The 2015 Budget Speech by Finance Minister Nhlanhla Nene was actually very predictable under the current volatile economic circumstances. The slow economic growth projections, large budget deficit and large expenditure expectation were expected. The hike in taxes and cuts in spending were expected. Minister Nene had limited space to maneuver in, especially considering the social and political demands on the government budget. However, he has the last say in the political debate, as government’s actions are dependent on National Treasury’s budget allocation.
The Minister indicated that government expects 2% GDP growth. This figure, even though low, may be an overestimate, since other analysts expect growth to be as low as 1,4%. The energy crisis will have a deeper impact on growth than expected by government. Underperformance by industries is not only due to underinvestment, but mainly due to insufficient energy supply.
As stated above, it was expected that taxes would be hiked and, as expected. Minister Nene announced an increase in personal income tax, the fuel levy, sin taxes and in the electricity levy. Minister Nene expects that the increase in personal tax and fuel levy will amount to an asdditional R16 billion. He announced that debt sustainability is not a problem. Even though this is what is required for ensuring no further downgrades by rating agencies, it might be over optimistic, given the reality of the current economic situation.

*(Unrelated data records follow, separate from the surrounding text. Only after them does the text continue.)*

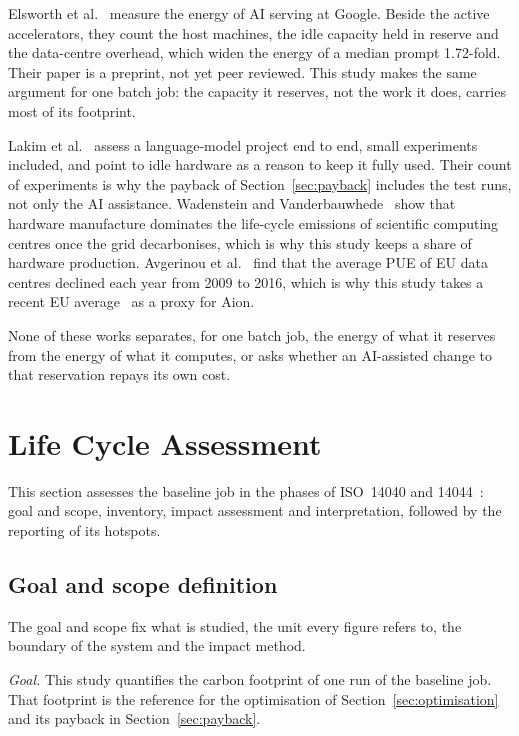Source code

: \documentclass[conference,a4paper]{IEEEtran}
\begin{document}
Elsworth et al.~\cite{elsworth2025} measure the energy of AI serving at Google.
Beside the active accelerators, they count the host machines, the idle capacity
held in reserve and the data-centre overhead, which widen the energy of a median
prompt 1.72-fold. Their paper is a preprint, not yet peer reviewed. This study
makes the same argument for one batch job: the capacity it reserves, not the
work it does, carries most of its footprint.

Lakim et al.~\cite{lakim2022} assess a language-model project end to end,
small experiments included, and point to idle hardware as a reason to keep it
fully used. Their count of experiments is why the payback of
Section~\ref{sec:payback} includes the test runs, not only the AI assistance.
Wadenstein and Vanderbauwhede~\cite{wadenstein2025} show that hardware
manufacture dominates the life-cycle emissions of scientific computing centres
once the grid decarbonises, which is why this study keeps a share of hardware
production. Avgerinou et al.~\cite{avgerinou2017} find that the average PUE of
EU data centres declined each year from 2009 to 2016, which is why this study
takes a recent EU average~\cite{eudc2025} as a proxy for Aion.

None of these works separates, for one batch job, the energy of what it
reserves from the energy of what it computes, or asks whether an AI-assisted
change to that reservation repays its own cost.

\section{Life Cycle Assessment}\label{sec:lca}
This section assesses the baseline job in the phases of ISO~14040 and
14044~\cite{iso14040,iso14044}: goal and scope, inventory, impact assessment and
interpretation, followed by the reporting of its hotspots.

\subsection{Goal and scope definition}\label{sec:goalscope}
The goal and scope fix what is studied, the unit every figure refers to, the
boundary of the system and the impact method.

\emph{Goal.} This study quantifies the carbon footprint of one run of the
baseline job. That footprint is the reference for the optimisation of
Section~\ref{sec:optimisation} and its payback in Section~\ref{sec:payback}.
\end{document}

In particular, the combined 80,5 cents per liter increase of the fuel levy and the levy for the road accident fund, is highly detrimental to promoting economic growth, which the government depends on for tax income. The economy gained from the lower oil price’s impact. Even expected interest rate hikes were delayed due to the decreasing impact in inflation as a result of the decrease in fuel prices. This levy will have the inverse effect. Even though Agbiz considers an increase in the fuel levy as an option to increase government income, the announced increase is too much and will have an increasing effect on the end price of consumer goods and a negative effect on the competitiveness of the economy as a whole.
The emphasis in the budget on supporting basic education in different ways is definitely welcomed, as this forms the basis of the future economy. However, the social grants systems, which has more unintended consequences than benefits, could also be better spent in the education and health care system, to enable future economic active, rather than social dependent, people. Currently there are R16,4 million people depending on social grants. Most of these people should have been supported to become economically active in future.
The support for Small and Medium Enterprises (SME’s), especially for doing business with government, is welcomed. This was, however, also stated in previous years’ budget speeches, and the opposite realised though administrative and regulatory burdens inhibiting SME development. Even though the allocation is welcomed in principle, expected realisation is suspect. The tax relief for small business is welcomed but ease to do business should be addressed in order to cut the indirect cost of doing business.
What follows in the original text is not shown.